■ **DESCRIPTION OF THE TASK**
Set down a word-for-word copy of the data below, limited to the lines from the first through the line with "# Web Posto Pay Clone".

Records from a data source:
[Start of section]

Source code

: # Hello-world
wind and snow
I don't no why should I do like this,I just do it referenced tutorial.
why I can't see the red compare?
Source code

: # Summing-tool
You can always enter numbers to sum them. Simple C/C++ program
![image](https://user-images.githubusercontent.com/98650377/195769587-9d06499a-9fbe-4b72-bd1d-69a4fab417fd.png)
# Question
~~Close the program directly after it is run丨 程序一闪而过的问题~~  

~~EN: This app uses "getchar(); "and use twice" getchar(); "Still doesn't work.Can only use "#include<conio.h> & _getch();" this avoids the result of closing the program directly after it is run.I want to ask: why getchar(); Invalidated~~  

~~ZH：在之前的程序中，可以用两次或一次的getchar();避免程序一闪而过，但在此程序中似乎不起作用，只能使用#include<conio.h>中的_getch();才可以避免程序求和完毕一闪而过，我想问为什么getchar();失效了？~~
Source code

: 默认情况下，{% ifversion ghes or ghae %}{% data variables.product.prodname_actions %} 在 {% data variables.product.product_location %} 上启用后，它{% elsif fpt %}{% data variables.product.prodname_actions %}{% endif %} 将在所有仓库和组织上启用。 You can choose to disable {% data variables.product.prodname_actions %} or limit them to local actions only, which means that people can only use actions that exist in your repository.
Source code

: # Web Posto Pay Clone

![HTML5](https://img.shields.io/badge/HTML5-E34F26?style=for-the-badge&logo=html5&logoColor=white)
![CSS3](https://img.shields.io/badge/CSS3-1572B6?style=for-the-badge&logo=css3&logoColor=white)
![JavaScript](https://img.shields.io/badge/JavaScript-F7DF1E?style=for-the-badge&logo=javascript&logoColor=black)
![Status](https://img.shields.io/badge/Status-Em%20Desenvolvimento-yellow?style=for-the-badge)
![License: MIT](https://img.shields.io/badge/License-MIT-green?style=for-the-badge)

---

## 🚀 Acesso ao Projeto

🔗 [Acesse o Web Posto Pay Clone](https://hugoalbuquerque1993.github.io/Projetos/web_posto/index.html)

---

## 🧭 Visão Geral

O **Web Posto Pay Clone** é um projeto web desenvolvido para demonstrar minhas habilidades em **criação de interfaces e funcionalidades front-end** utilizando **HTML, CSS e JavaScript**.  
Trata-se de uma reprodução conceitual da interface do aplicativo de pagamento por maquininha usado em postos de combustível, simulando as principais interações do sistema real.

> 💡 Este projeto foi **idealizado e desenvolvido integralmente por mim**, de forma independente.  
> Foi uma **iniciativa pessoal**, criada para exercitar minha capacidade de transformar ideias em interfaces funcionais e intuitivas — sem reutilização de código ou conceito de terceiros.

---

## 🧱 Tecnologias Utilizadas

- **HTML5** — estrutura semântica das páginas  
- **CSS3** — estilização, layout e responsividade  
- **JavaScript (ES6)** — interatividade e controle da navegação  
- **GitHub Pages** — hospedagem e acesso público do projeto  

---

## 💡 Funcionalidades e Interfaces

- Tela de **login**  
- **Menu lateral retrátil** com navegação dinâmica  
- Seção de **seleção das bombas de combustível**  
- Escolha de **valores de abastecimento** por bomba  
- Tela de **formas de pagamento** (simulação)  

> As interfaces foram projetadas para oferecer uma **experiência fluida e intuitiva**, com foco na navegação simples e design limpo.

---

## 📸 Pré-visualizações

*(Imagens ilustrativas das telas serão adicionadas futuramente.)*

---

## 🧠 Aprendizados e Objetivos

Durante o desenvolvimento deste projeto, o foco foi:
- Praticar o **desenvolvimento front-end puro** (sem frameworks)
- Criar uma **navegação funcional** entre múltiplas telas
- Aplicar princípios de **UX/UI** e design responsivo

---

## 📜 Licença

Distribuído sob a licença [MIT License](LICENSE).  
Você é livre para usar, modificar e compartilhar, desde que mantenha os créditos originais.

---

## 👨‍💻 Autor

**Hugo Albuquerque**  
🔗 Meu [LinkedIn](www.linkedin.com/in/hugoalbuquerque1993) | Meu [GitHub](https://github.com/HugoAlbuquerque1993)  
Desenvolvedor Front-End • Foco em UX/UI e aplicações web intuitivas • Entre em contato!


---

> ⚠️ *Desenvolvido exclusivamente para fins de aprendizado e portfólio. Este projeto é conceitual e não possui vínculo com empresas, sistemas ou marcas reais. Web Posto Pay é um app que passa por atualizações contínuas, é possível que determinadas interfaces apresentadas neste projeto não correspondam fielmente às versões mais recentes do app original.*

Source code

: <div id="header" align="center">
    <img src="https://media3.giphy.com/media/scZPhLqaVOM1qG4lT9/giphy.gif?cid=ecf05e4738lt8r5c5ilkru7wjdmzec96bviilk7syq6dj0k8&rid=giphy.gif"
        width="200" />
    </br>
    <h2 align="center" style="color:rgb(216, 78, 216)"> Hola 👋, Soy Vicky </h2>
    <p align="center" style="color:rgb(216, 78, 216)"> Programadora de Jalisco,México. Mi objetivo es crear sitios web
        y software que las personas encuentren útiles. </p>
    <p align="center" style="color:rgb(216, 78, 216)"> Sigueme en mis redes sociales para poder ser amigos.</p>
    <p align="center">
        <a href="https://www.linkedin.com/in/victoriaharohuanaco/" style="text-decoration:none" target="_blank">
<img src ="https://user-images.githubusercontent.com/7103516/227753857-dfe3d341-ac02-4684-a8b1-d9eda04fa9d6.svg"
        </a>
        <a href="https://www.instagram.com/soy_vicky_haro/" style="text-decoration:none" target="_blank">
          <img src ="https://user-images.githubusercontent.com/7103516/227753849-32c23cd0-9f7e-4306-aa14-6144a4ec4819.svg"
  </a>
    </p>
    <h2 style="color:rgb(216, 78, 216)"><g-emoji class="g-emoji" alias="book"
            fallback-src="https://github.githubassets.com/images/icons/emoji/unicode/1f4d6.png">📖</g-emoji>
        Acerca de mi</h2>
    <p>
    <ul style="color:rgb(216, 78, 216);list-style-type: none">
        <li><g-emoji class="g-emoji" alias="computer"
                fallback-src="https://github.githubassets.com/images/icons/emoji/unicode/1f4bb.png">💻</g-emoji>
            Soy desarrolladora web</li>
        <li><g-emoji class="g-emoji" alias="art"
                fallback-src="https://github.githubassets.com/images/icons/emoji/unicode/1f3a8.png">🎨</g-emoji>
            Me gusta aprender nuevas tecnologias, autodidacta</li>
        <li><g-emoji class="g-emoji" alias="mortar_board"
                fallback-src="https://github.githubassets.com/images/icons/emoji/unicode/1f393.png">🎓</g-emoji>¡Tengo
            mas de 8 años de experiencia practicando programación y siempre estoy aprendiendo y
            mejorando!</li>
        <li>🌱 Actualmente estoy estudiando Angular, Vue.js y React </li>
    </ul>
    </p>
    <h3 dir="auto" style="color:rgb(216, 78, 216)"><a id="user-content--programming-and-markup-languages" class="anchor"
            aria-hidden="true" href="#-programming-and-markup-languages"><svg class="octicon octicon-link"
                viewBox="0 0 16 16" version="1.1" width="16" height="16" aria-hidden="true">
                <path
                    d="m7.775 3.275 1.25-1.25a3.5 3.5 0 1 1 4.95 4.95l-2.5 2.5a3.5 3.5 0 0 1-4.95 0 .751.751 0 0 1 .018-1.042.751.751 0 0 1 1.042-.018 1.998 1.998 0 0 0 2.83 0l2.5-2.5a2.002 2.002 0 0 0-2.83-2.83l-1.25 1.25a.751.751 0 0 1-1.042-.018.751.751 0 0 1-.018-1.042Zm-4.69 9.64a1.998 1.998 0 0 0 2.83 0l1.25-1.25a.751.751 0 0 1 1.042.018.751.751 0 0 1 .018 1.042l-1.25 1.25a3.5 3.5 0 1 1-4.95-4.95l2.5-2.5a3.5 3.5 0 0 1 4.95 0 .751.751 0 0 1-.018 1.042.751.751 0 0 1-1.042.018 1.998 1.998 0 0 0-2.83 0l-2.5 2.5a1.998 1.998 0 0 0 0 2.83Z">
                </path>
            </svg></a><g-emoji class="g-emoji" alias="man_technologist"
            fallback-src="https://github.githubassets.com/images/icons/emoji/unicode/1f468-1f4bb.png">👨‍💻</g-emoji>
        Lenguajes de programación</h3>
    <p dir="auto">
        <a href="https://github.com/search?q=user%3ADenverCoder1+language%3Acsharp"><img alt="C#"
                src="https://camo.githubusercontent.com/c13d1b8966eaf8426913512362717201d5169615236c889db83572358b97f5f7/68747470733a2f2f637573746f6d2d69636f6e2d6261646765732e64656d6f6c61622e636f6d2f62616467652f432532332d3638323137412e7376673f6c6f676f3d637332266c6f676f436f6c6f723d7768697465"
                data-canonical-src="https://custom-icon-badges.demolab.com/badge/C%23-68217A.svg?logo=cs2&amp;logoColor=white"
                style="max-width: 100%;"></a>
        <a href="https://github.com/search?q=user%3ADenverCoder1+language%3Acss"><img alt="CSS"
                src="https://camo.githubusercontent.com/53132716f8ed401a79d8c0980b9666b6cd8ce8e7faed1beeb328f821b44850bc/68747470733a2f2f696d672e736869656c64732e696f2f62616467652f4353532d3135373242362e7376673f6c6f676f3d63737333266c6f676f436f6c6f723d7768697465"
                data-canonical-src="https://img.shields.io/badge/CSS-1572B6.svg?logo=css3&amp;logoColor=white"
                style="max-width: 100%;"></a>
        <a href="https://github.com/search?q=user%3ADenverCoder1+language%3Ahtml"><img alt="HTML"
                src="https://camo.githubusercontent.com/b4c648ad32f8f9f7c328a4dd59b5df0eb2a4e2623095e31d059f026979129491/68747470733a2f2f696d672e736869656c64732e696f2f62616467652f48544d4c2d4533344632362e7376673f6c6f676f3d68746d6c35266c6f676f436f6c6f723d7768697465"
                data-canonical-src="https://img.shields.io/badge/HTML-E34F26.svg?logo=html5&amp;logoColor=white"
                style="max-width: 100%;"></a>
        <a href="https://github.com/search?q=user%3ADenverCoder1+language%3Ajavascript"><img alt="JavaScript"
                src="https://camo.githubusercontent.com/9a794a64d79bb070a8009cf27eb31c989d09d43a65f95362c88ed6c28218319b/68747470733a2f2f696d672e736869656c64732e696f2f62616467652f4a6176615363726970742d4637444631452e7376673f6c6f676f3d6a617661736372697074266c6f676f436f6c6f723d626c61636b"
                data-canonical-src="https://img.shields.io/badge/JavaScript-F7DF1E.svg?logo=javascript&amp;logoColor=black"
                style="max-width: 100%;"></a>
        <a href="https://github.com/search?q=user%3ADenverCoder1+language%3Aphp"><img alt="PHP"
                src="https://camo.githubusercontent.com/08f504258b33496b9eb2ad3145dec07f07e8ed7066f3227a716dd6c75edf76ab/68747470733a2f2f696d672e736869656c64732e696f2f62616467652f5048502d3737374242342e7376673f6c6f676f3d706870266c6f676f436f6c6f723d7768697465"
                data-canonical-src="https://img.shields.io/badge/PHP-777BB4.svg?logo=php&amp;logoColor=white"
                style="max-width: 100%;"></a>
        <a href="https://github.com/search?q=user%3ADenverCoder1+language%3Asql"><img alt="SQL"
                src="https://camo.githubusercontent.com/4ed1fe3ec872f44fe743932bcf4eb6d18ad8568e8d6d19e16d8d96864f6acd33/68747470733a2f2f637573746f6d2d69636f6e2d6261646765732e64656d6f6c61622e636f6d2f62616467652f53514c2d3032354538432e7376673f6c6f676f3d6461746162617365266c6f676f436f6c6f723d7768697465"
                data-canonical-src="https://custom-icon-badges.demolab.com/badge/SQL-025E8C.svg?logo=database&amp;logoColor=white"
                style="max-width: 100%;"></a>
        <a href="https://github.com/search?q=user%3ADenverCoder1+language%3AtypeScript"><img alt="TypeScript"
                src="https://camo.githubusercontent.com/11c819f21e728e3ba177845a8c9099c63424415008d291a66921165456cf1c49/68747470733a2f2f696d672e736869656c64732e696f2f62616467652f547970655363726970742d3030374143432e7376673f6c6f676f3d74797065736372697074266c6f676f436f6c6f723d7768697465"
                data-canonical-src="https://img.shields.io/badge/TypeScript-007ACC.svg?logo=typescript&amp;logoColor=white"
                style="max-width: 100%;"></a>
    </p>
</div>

[End of section]

■ **EXERCISE ANSWER**
Source code

: # Hello-world
wind and snow
I don't no why should I do like this,I just do it referenced tutorial.
why I can't see the red compare?
Source code

: # Summing-tool
You can always enter numbers to sum them. Simple C/C++ program
![image](https://user-images.githubusercontent.com/98650377/195769587-9d06499a-9fbe-4b72-bd1d-69a4fab417fd.png)
# Question
~~Close the program directly after it is run丨 程序一闪而过的问题~~  

~~EN: This app uses "getchar(); "and use twice" getchar(); "Still doesn't work.Can only use "#include<conio.h> & _getch();" this avoids the result of closing the program directly after it is run.I want to ask: why getchar(); Invalidated~~  

~~ZH：在之前的程序中，可以用两次或一次的getchar();避免程序一闪而过，但在此程序中似乎不起作用，只能使用#include<conio.h>中的_getch();才可以避免程序求和完毕一闪而过，我想问为什么getchar();失效了？~~
Source code

: 默认情况下，{% ifversion ghes or ghae %}{% data variables.product.prodname_actions %} 在 {% data variables.product.product_location %} 上启用后，它{% elsif fpt %}{% data variables.product.prodname_actions %}{% endif %} 将在所有仓库和组织上启用。 You can choose to disable {% data variables.product.prodname_actions %} or limit them to local actions only, which means that people can only use actions that exist in your repository.
Source code

: # Web Posto Pay Clone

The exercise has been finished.